(Saved data entries)

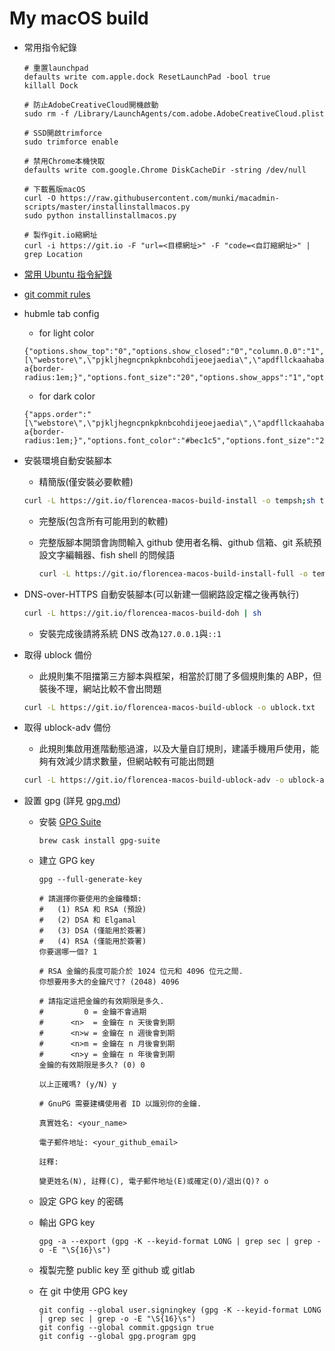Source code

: # My macOS build

- 常用指令紀錄

  ```fish
  # 重置launchpad
  defaults write com.apple.dock ResetLaunchPad -bool true
  killall Dock

  # 防止AdobeCreativeCloud開機啟動
  sudo rm -f /Library/LaunchAgents/com.adobe.AdobeCreativeCloud.plist

  # SSD開啟trimforce
  sudo trimforce enable

  # 禁用Chrome本機快取
  defaults write com.google.Chrome DiskCacheDir -string /dev/null

  # 下載舊版macOS
  curl -O https://raw.githubusercontent.com/munki/macadmin-scripts/master/installinstallmacos.py
  sudo python installinstallmacos.py

  # 製作git.io縮網址
  curl -i https://git.io -F "url=<目標網址>" -F "code=<自訂縮網址>" | grep Location
  ```

- [常用 Ubuntu 指令紀錄](ubuntu-1804-cmd.md)

- [git commit rules](git-commit-rules.md)

- hubmle tab config

  - for light color

  ```text
  {"options.show_top":"0","options.show_closed":"0","column.0.0":"1","column.1.0":"apps","options.auto_close":"1","open.closed":"true","options.hide_options":"1","options.show_recent":"0","options.shadow_color":"transparent","options.highlight_font_color":"#000","options.show_root":"0","options.show_devices":"0","apps.order":"[\"webstore\",\"pjkljhegncpnkpknbcohdijeoejaedia\",\"apdfllckaahabafndbhieahigkjlhalf\",\"pnhechapfaindjhompbnflcldabbghjo\",\"blpcfgokakmgnkcojhhkbfbldkacnbeo\",\"aohghmighlieiainnegkcijnfilokake\",\"aapocclcgogkmnckokdopfmhonfmgoek\",\"felcaaldnbdncclmgdcncolpebgiejap\"]","options.show_weather":"0","options.highlight_color":"#f1f1f1","options.width":"0.656","options.background_color":"#fafafa","options.font_color":"#333","options.lock":"1","options.css":"#main a{border-radius:1em;}","options.font_size":"20","options.show_apps":"1","options.show_2":"0"}
  ```

  - for dark color

  ```text
  {"apps.order":"[\"webstore\",\"pjkljhegncpnkpknbcohdijeoejaedia\",\"apdfllckaahabafndbhieahigkjlhalf\",\"pnhechapfaindjhompbnflcldabbghjo\",\"blpcfgokakmgnkcojhhkbfbldkacnbeo\",\"aohghmighlieiainnegkcijnfilokake\",\"aapocclcgogkmnckokdopfmhonfmgoek\",\"felcaaldnbdncclmgdcncolpebgiejap\"]","column.0.0":"1","column.1.0":"apps","open.closed":"true","options.auto_close":"1","options.background_color":"#202124","options.css":"#main a{border-radius:1em;}","options.font_color":"#bec1c5","options.font_size":"20","options.hide_options":"1","options.highlight_color":"#333639","options.highlight_font_color":"#eff1f2","options.lock":"1","options.shadow_color":"transparent","options.show_2":"0","options.show_apps":"1","options.show_closed":"0","options.show_devices":"0","options.show_recent":"0","options.show_root":"0","options.show_top":"0","options.show_weather":"0","options.width":"0.656"}
  ```

- 安裝環境自動安裝腳本

  - 精簡版(僅安裝必要軟體)

  ```bash
  curl -L https://git.io/florencea-macos-build-install -o tempsh;sh tempsh
  ```

  - 完整版(包含所有可能用到的軟體)
  - 完整版腳本開頭會詢問輸入 github 使用者名稱、github 信箱、git 系統預設文字編輯器、fish shell 的問候語


    ```bash
    curl -L https://git.io/florencea-macos-build-install-full -o tempsh;sh tempsh
    ```

- DNS-over-HTTPS 自動安裝腳本(可以新建一個網路設定檔之後再執行)

  ```bash
  curl -L https://git.io/florencea-macos-build-doh | sh
  ```

  - 安裝完成後請將系統 DNS 改為`127.0.0.1`與`::1`

- 取得 ublock 備份

  - 此規則集不阻擋第三方腳本與框架，相當於訂閱了多個規則集的 ABP，但裝後不理，網站比較不會出問題

  ```bash
  curl -L https://git.io/florencea-macos-build-ublock -o ublock.txt
  ```

- 取得 ublock-adv 備份

  - 此規則集啟用進階動態過濾，以及大量自訂規則，建議手機用戶使用，能夠有效減少請求數量，但網站較有可能出問題

  ```bash
  curl -L https://git.io/florencea-macos-build-ublock-adv -o ublock-adv.txt
  ```

- 設置 gpg (詳見 [gpg.md](gpg.md))

  - 安裝 [GPG Suite](https://gpgtools.org/)

    ```fish
    brew cask install gpg-suite
    ```

  - 建立 GPG key

    ```fish
    gpg --full-generate-key

    # 請選擇你要使用的金鑰種類:
    #   (1) RSA 和 RSA (預設)
    #   (2) DSA 和 Elgamal
    #   (3) DSA (僅能用於簽署)
    #   (4) RSA (僅能用於簽署)
    你要選哪一個? 1

    # RSA 金鑰的長度可能介於 1024 位元和 4096 位元之間.
    你想要用多大的金鑰尺寸? (2048) 4096

    # 請指定這把金鑰的有效期限是多久.
    #         0 = 金鑰不會過期
    #      <n>  = 金鑰在 n 天後會到期
    #      <n>w = 金鑰在 n 週後會到期
    #      <n>m = 金鑰在 n 月後會到期
    #      <n>y = 金鑰在 n 年後會到期
    金鑰的有效期限是多久? (0) 0

    以上正確嗎? (y/N) y

    # GnuPG 需要建構使用者 ID 以識別你的金鑰.

    真實姓名: <your_name>

    電子郵件地址: <your_github_email>

    註釋:

    變更姓名(N), 註釋(C), 電子郵件地址(E)或確定(O)/退出(Q)? o
    ```

  - 設定 GPG key 的密碼

  - 輸出 GPG key

    ```fish
    gpg -a --export (gpg -K --keyid-format LONG | grep sec | grep -o -E "\S{16}\s")
    ```

  - 複製完整 public key 至 github 或 gitlab

  - 在 git 中使用 GPG key

    ```fish
    git config --global user.signingkey (gpg -K --keyid-format LONG | grep sec | grep -o -E "\S{16}\s")
    git config --global commit.gpgsign true
    git config --global gpg.program gpg
    ```
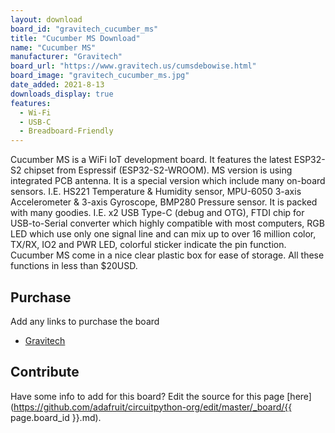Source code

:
 ```yaml
---
layout: download
board_id: "gravitech_cucumber_ms"
title: "Cucumber MS Download"
name: "Cucumber MS"
manufacturer: "Gravitech"
board_url: "https://www.gravitech.us/cumsdebowise.html"
board_image: "gravitech_cucumber_ms.jpg"
date_added: 2021-8-13
downloads_display: true
features:
  - Wi-Fi
  - USB-C
  - Breadboard-Friendly
---
```


Cucumber MS is a WiFi IoT development board. It features the latest ESP32-S2 chipset from Espressif (ESP32-S2-WROOM). MS version is using integrated PCB antenna. It is a special version which include many on-board sensors. I.E. HS221 Temperature & Humidity sensor, MPU-6050 3-axis Accelerometer & 3-axis Gyroscope, BMP280 Pressure sensor. It is packed with many goodies. I.E. x2 USB Type-C (debug and OTG), FTDI chip for USB-to-Serial converter which highly compatible with most computers, RGB LED which use only one signal line and can mix up to over 16 million color, TX/RX, IO2 and PWR LED, colorful sticker indicate the pin function. Cucumber MS come in a nice clear plastic box for ease of storage. All these functions in less than $20USD.

## Purchase
Add any links to purchase the board
* [Gravitech](https://www.gravitech.us/cumsdebowise.html)

## Contribute

Have some info to add for this board? Edit the source for this page [here](https://github.com/adafruit/circuitpython-org/edit/master/_board/{{ page.board_id }}.md).
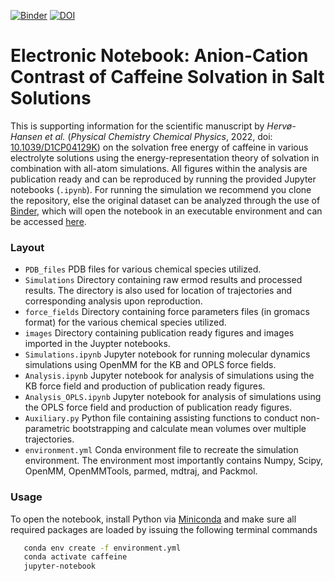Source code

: [![Binder](https://mybinder.org/badge_logo.svg)](https://mybinder.org/v2/gh/SHervoe-Hansen/Caffeine_solubility/Japan?filepath=Caffeine_solubility.ipynb) [![DOI](https://zenodo.org/badge/211247344.svg)](https://zenodo.org/badge/latestdoi/211247344)

# Electronic Notebook: Anion-Cation Contrast of Caffeine Solvation in Salt Solutions

This is supporting information for the scientific manuscript by _Hervø-Hansen et al._ (_Physical Chemistry Chemical Physics_, 2022, doi: [10.1039/D1CP04129K](https://doi.org/10.1039/D1CP04129K)) on the solvation free energy of caffeine in various electrolyte solutions using the energy-representation theory of solvation in combination with all-atom simulations. All figures within the analysis are publication ready and can be reproduced by running the provided Jupyter notebooks (`.ipynb`). For running the simulation we recommend you clone the repository, else the original dataset can be analyzed through the use of [Binder](https://mybinder.org), which will open the notebook in an executable environment and can be accessed [here](https://mybinder.org/v2/gh/SHervoe-Hansen/Caffeine_solubility/Japan?).

### Layout
- `PDB_files` PDB files for various chemical species utilized.
- `Simulations` Directory containing raw ermod results and processed results. The directory is also used for location of trajectories and corresponding analysis upon reproduction.
- `force_fields` Directory containing force parameters files (in gromacs format) for the various chemical species utilized.
- `images` Directory containing publication ready figures and images imported in the Juypter notebooks.
- `Simulations.ipynb` Jupyter notebook for running molecular dynamics simulations using OpenMM for the KB and OPLS force fields.
- `Analysis.ipynb` Jupyter notebook for analysis of simulations using the KB force field and production of publication ready figures.
- `Analysis_OPLS.ipynb` Jupyter notebook for analysis of simulations using the OPLS force field and production of publication ready figures.
- `Auxiliary.py` Python file containing assisting functions to conduct non-parametric bootstrapping and calculate mean volumes over multiple trajectories.
- `environment.yml` Conda environment file to recreate the simulation environment. The environment most importantly contains Numpy, Scipy, OpenMM, OpenMMTools, parmed, mdtraj, and Packmol.

### Usage
To open the notebook, install Python via [Miniconda](https://conda.io/miniconda.html) and make sure all required packages are loaded by issuing the following terminal commands
```bash
   conda env create -f environment.yml
   conda activate caffeine
   jupyter-notebook
```

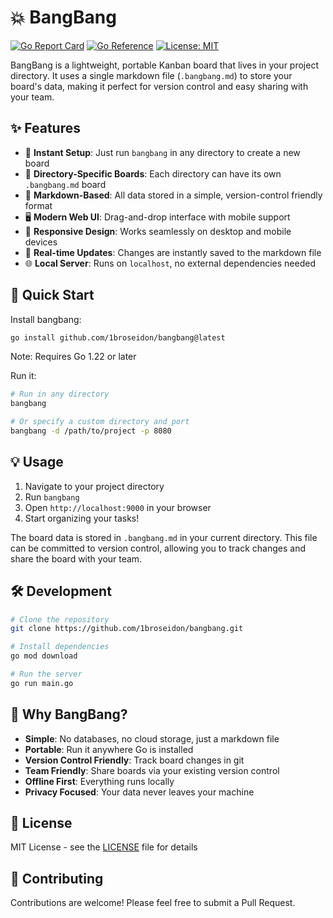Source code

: # 💥 BangBang

[![Go Report Card](https://goreportcard.com/badge/github.com/1broseidon/bangbang)](https://goreportcard.com/report/github.com/1broseidon/bangbang)
[![Go Reference](https://pkg.go.dev/badge/github.com/1broseidon/bangbang.svg)](https://pkg.go.dev/github.com/1broseidon/bangbang)
[![License: MIT](https://img.shields.io/badge/License-MIT-yellow.svg)](https://opensource.org/licenses/MIT)

BangBang is a lightweight, portable Kanban board that lives in your project directory. It uses a single markdown file (`.bangbang.md`) to store your board's data, making it perfect for version control and easy sharing with your team.

## ✨ Features

- 🚀 **Instant Setup**: Just run `bangbang` in any directory to create a new board
- 📁 **Directory-Specific Boards**: Each directory can have its own `.bangbang.md` board
- 🎯 **Markdown-Based**: All data stored in a simple, version-control friendly format
- 🖥️ **Modern Web UI**: Drag-and-drop interface with mobile support
- 🎨 **Responsive Design**: Works seamlessly on desktop and mobile devices
- 🔄 **Real-time Updates**: Changes are instantly saved to the markdown file
- 🌐 **Local Server**: Runs on `localhost`, no external dependencies needed

## 🚀 Quick Start

Install bangbang:

```bash
go install github.com/1broseidon/bangbang@latest
```

Note: Requires Go 1.22 or later

Run it:

```bash
# Run in any directory
bangbang

# Or specify a custom directory and port
bangbang -d /path/to/project -p 8080
```

## 💡 Usage

1. Navigate to your project directory
2. Run `bangbang`
3. Open `http://localhost:9000` in your browser
4. Start organizing your tasks!

The board data is stored in `.bangbang.md` in your current directory. This file can be committed to version control, allowing you to track changes and share the board with your team.

## 🛠️ Development

```bash
# Clone the repository
git clone https://github.com/1broseidon/bangbang.git

# Install dependencies
go mod download

# Run the server
go run main.go
```

## 🎯 Why BangBang?

- **Simple**: No databases, no cloud storage, just a markdown file
- **Portable**: Run it anywhere Go is installed
- **Version Control Friendly**: Track board changes in git
- **Team Friendly**: Share boards via your existing version control
- **Offline First**: Everything runs locally
- **Privacy Focused**: Your data never leaves your machine

## 📝 License

MIT License - see the [LICENSE](LICENSE) file for details

## 🤝 Contributing

Contributions are welcome! Please feel free to submit a Pull Request.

▸ **TASK STATEMENT**
Looking at the records above, how many lines contain "OPLS"? Answer with the number alone.

▸ **EXERCISE SOLUTION**
2